A redenção do soldado matador

Em Sniper Americano, Clint Eastwood promove a catarse da culpa americana no Iraque. O resultado é filme de guerra mais rentável da história de Hollywood


Luís Antônio Giron, do cmais+ Cinema

18/02/15 16:41 - Atualizado em 18/02/15 16:48

Filme Sniper Americano (Foto: Divulgação)
Bradley Cooper e o diretor Clint Eastwood durante as gravações de Sniper Americano (Foto: Divulgação)

A Guerra do Iraque (2003-2011) é a campeã em impopularidade nos Estados Unidos neste século. O resultado da opinião negativa que os americanos têm da participação do exército americano no conflito pode ser verificado nos filmes sobre o assunto. Todos eles contêm críticas e denúncias. No vale das sombras (2007), de Paul Haggis, trata do assassinato de um tenente na volta da Guerra do Iraque e o mistério sobre suas atividades durante a guerra. Guerra ao terror (2008), de Kathy Bigelow, aborda os conflitos morais, os traumas e as sequelas que a guerra deixa em um soldado encarregado em desmontar bombas. Zona Verde (2010), de Paul Greengrass, coloca o espectador no “maelström” de horrores e confusões da Bagdá conjurada. O protagonista tem a missão de descobrir armas nucleares escondidas, mas a busca se revela inútil. Esses filmes renderam prêmios (Guerra ao Terror venceu o Oscar ) boas críticas, mas bilheterias medíocres.

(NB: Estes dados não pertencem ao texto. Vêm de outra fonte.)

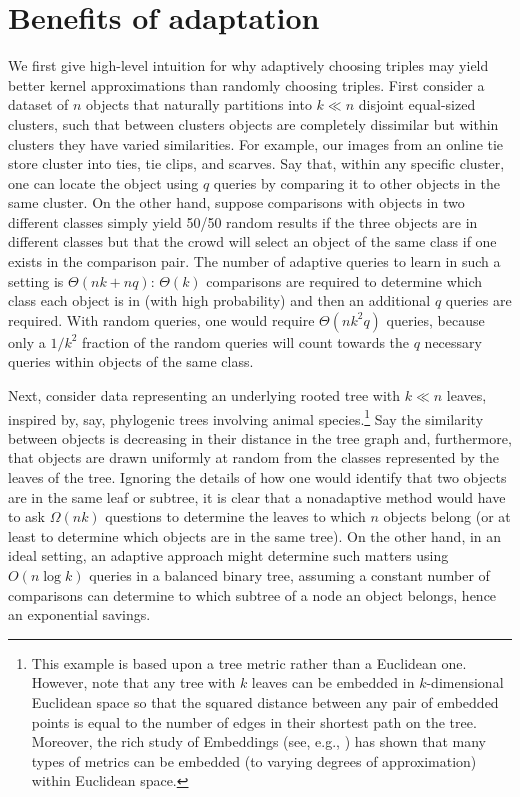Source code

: \documentclass{article}
\begin{document}
\section{Benefits of adaptation}
We first give high-level intuition for why adaptively choosing triples may 
yield better kernel approximations than randomly choosing triples.  
First consider a dataset of $n$ objects that naturally partitions into 
$k \ll n$ disjoint equal-sized
clusters, such that between clusters objects are completely dissimilar
but within clusters they have varied similarities.  For example, our
images from an online tie store cluster into ties, tie clips, and
scarves.  Say that, within any specific cluster, one can locate the object using $q$
queries by comparing it to other objects in the same cluster.  On the
other hand, suppose comparisons with objects in two different classes
simply yield 50/50 random results if the three objects are in
different classes but that the crowd will select an object of the same
class if one exists in the comparison pair.  The number of adaptive
queries to learn in such a setting is $\Theta(nk+nq)$: $\Theta(k)$
comparisons are required to determine which class each object is in
(with high probability) and then an additional $q$ queries are
required.  With random queries, one would require $\Theta(n k^2 q)$
queries, because only a $1/k^2$ fraction of the random queries will
count towards the $q$ necessary queries within objects of the same
class.


Next, consider data representing an underlying rooted tree with $k \ll n$ leaves, inspired by, say, phylogenic trees involving animal species.\footnote{This example is based upon a tree metric rather than a Euclidean one.  However, note that any tree with $k$ leaves can be embedded in $k$-dimensional Euclidean space so that the squared distance between any pair of embedded points is equal to the number of edges in their shortest path on the tree.  Moreover, the rich study of Embeddings (see, e.g., \citealp{IM04}) has shown that many types of metrics can be embedded (to varying degrees of approximation) within Euclidean space.}  Say the similarity between objects is decreasing in their distance in the tree graph and, furthermore, that objects are drawn uniformly at random from the classes represented by the leaves of the tree.  Ignoring the details of how one would identify that two objects are in the same leaf or subtree, it is clear that a nonadaptive method would have to ask $\Omega(n k)$ questions to determine the leaves to which $n$ objects belong (or at least to determine which objects are in the same tree).  On the other hand, in an ideal setting, an adaptive approach might determine such matters using $O(n \log k)$ queries in a balanced binary tree, assuming a constant number of comparisons can determine to which subtree of a node an object belongs, hence an exponential savings.
\end{document}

Faltava um longa-metragem que lidasse com os embaraços éticos e morais da Guerra do Iraque e, ao mesmo tempo, resgatasse o heroísmo dos soldados. Sniper Americano, do diretor Clint Eastwood, cumpre esse papel. O resultado foi uma bilheteria recorde desde o lançamento do filme, que estreia agora no Brasil: US$ 306 milhões, desde a estreia, no natal do ano passado. Atualmente, ocupa o quarto lugar das bilheterias, perdendo apenas para Bob Esponja, Cinquenta tons de cinza e Kingsman. Com isso, tornou-se o maior blockbuster de guerra da história do cinema, passando O resgate do soldado Ryan  (1998), épico da Segunda Guerra Mundial de Steven Spielberg, que faturou US$ 216 milhões. O filme tem quatro indicações ao Oscar.

Sniper americano tem sido interpretado como um desagravo ao exército americano.  Mas pode ser lido pelo lado inverso, como um relato da brutalidade da guerra. Pela primeira vez, um atirador de elite (“sniper” é o atirador de elite recrutado para matar impiedosamente o inimigo) é retratado em toda sua coragem heroica, mas também em sua violência extrema. As imagens de casas invadidas, corpos abatidos à distância (inclusive de mulheres e crianças) e a forma com que os soldados tratam os iraquianos, chamando-os de “selvagens”, é uma aula de cinema realista.

O longa-metragem de 132 minutos se  baseia na história real do fuzileiro naval Chris Kyle (1974-2013), famoso por ter matado ao menos 160 pessoas em emboscadas no Iraque. A ambivalência, os choques e os desvios da personalidade de Kyle são explorados com eficácia e emoção pelo ator Bradley Cooper, que encarna o patriota de ideais inquebrantáveis e conduta ilibada, ainda que um tanto neurótico. Kyle foi enviado quatro vezes ao Iraque e colecionou mais mortos do que qualquer outro fuzileiro. Mesmo assim, como mostra o filme, ele é capaz de se comover quando obrigado a abater um garoto pronto a atirar uma bomba. Por ironia, Kyle foi morto por um velho companheiro de armas, veterano psicótico do Iraque, que ele tentava ajudar – enquanto os dois praticavam tiro ao alvo em um parque de diversões.

A mensagem de Clint Eastwood é a seguinte: soldados americanos têm um grande coração, apesar de tudo. Se matam criancinhas ou mulheres, choram muito. O público americano comprou essa ideia e exaltou, pela primeira vez, as façanhas no Iraque. Mesmo assim, o filme vale como um grande espetáculo cinematográfico, talvez o testamento estético do diretor de 84 anos, que já declarou que não pretende mais filmar.